Białe: 39, 35, 32, 30, 27, 26, 25
Czarne: 13, 14, 15, 16, 17, 23, 29

I tak dotarliśmy do decydującego o wyniku ustawienia. W tej pozycji siedem na siedem jedyne, co zostało białym, to dobrze wszystko policzyć... 50.39-34? Nie w tę stronę! 50.39-33 29x38 51.32x43 15-20 52.43-39 13-19 53.39-33 20-24 54.33-29
23x34 (54...24x33 55.30-24 19x30 56.35x24=) 55.30x39 19-23 56.39-33 14-19
57.35-30 24x35 58.25-20= 50...29x40 51.35x44 15-20 52.44-39 Nic nie zmieniało: 52.44-40 13-19 53.40-35 23-28 54.32x23 19x28. 52...13-19 53.39-33 20-24 54.33-28 24x35 I tak późniejszy mistrz pokonał późniejszego wicemistrza Polski. 0-2

Leszek Stefanek – Michał Ciborski
Finał MP, Ustka 2024
3. runda

Białe: 49, 48, 46, 45, 44, 43, 42, 41, 40, 39, 38, 36, 34, 32, 27, 26, 24
Czarne: 2, 3, 4, 6, 7, 8, 9, 11, 12, 13, 14, 15, 16, 17, 18, 21, 25

Agresywna gra białych w debiucie pozwoliła na zaserwowanie kombinacyjnych niespodzianek. 14...18-22?? 15.27x18 13x22 15...12x23 16.24-19 13x24 17.34-29 24x33 18.39x10 16.24-19! 14x23 17.34-30 25x34 18.40x27 i z pionem więcej białe wygrały partię.

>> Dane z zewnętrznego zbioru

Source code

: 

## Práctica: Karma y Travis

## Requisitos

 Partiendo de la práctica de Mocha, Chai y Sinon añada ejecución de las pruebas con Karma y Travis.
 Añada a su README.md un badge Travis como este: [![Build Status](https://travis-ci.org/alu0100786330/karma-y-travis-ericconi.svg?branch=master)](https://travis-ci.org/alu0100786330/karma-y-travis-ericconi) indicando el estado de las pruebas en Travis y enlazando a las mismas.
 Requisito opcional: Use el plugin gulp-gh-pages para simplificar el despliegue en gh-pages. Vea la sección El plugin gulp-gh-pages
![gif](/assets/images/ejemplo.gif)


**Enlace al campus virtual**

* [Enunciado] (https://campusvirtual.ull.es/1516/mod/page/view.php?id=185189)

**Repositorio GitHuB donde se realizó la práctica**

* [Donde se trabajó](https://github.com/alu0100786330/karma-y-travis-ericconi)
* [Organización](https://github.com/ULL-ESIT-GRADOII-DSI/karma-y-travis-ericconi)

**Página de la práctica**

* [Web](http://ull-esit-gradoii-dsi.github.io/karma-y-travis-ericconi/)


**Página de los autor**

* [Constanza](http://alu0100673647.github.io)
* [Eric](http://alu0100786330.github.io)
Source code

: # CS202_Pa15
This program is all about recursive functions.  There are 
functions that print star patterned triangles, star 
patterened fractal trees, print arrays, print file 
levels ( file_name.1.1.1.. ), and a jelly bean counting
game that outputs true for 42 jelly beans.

Tomasz Kuziel – Leszek Stefanek
Finał MP, Ustka 2024
4. runda

Białe: 48, 39, 38, 36, 35, 34, 32, 30, 28, 27
Czarne: 3, 8, 12, 13, 16, 17, 18, 19, 23, 24

40.48-42 17-21 Ciekawy był motyw żertwy, czyli charakterystycznego dla pozycji klasycznych poświęcenia: 40...16-21! 41.27x16 18-22 42.39-33 (42.38-33? 24-29
43.33x24 22x44) 42...22-27 43.32x21 23x43 44.42-38 43x32 45.34-29 17x26 46.29x20 19-24 47.20x29 12-17 48.29-24 32-37 49.24-20= 41.28-22? Ruch 28-22, czyli wyjście Ghestema, ma sens, o ile przeciwnik ma na bandzie trzy piony: 16, 21, 26. W tym przypadku są jedynie dwa, a to prowadzi do nieuchronnych gróźb. (Remisu należało szukać, wykorzystując taktyczną ideę uderzenia bomba: 41.42-37 12-17 42.37-31 21-26 43.27-21 26x37 44.32x41 23x43 45.21x14). 41...21-26 42.39-33 3-9 43.42-37 9-14 44.33-28 16-21 45.27x16 18x27 46.32x21 23x43 i białe się poddały.


Antoni Lewek – Leszek Stefanek
Finał MP, ustka 2024
11. runda

Białe: 48, 45, 44, 43, 42, 41, 39, 38, 36, 35, 33, 31, 29, 26
Czarne: 2, 3, 6, 7, 8, 9, 12, 13, 17, 20, 22, 24, 27

W ostatnim posunięciu białe zagrały: 23.46-41? Pozwoliło to Stefankowi w widocznej na diagramie pozycji przypieczętować tytuł ładną kombinacją z półrogatki. 23...24-30 24.35x24 27-32 25.38x18 12x34 26.39x30 20x40 27.45x34 i z pionem więcej czarne wygrały kolejną, już dziewiątą z jedenastu gier.